• _Work instruction_
Return exactly the line that contains "- **Q: Is ShopEase available in my country?**" and all lines beneath it in the entries, through the very last one.

• _Working data_
══════════

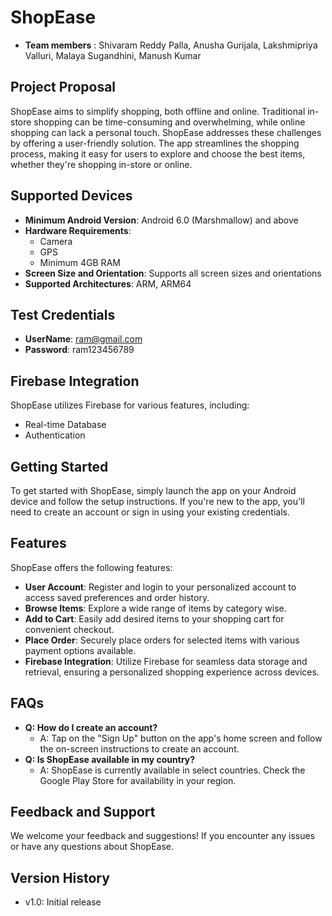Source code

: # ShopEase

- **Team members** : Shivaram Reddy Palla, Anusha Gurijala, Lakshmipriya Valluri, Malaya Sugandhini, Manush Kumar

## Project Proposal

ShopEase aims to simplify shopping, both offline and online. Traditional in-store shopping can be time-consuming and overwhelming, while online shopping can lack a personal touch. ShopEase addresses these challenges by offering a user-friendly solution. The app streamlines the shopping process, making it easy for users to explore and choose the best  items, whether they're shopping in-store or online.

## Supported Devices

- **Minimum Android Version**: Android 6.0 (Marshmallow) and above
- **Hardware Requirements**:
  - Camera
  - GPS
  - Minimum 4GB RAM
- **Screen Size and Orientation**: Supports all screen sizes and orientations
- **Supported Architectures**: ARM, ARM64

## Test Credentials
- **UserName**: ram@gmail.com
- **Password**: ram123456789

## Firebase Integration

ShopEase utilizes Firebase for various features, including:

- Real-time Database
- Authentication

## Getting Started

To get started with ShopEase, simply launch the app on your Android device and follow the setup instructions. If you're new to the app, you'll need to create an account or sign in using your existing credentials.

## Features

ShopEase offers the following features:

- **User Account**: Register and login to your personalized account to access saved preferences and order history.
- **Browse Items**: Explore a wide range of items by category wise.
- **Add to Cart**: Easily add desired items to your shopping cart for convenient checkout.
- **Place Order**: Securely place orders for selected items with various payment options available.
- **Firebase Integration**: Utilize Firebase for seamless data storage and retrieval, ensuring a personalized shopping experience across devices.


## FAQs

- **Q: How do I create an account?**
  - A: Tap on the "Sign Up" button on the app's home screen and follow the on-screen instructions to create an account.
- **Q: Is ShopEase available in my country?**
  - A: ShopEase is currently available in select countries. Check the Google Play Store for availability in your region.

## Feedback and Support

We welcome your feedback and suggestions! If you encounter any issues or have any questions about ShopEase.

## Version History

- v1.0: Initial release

══════════

• _Result for this task_
- **Q: Is ShopEase available in my country?**
  - A: ShopEase is currently available in select countries. Check the Google Play Store for availability in your region.

## Feedback and Support

We welcome your feedback and suggestions! If you encounter any issues or have any questions about ShopEase.

## Version History

- v1.0: Initial release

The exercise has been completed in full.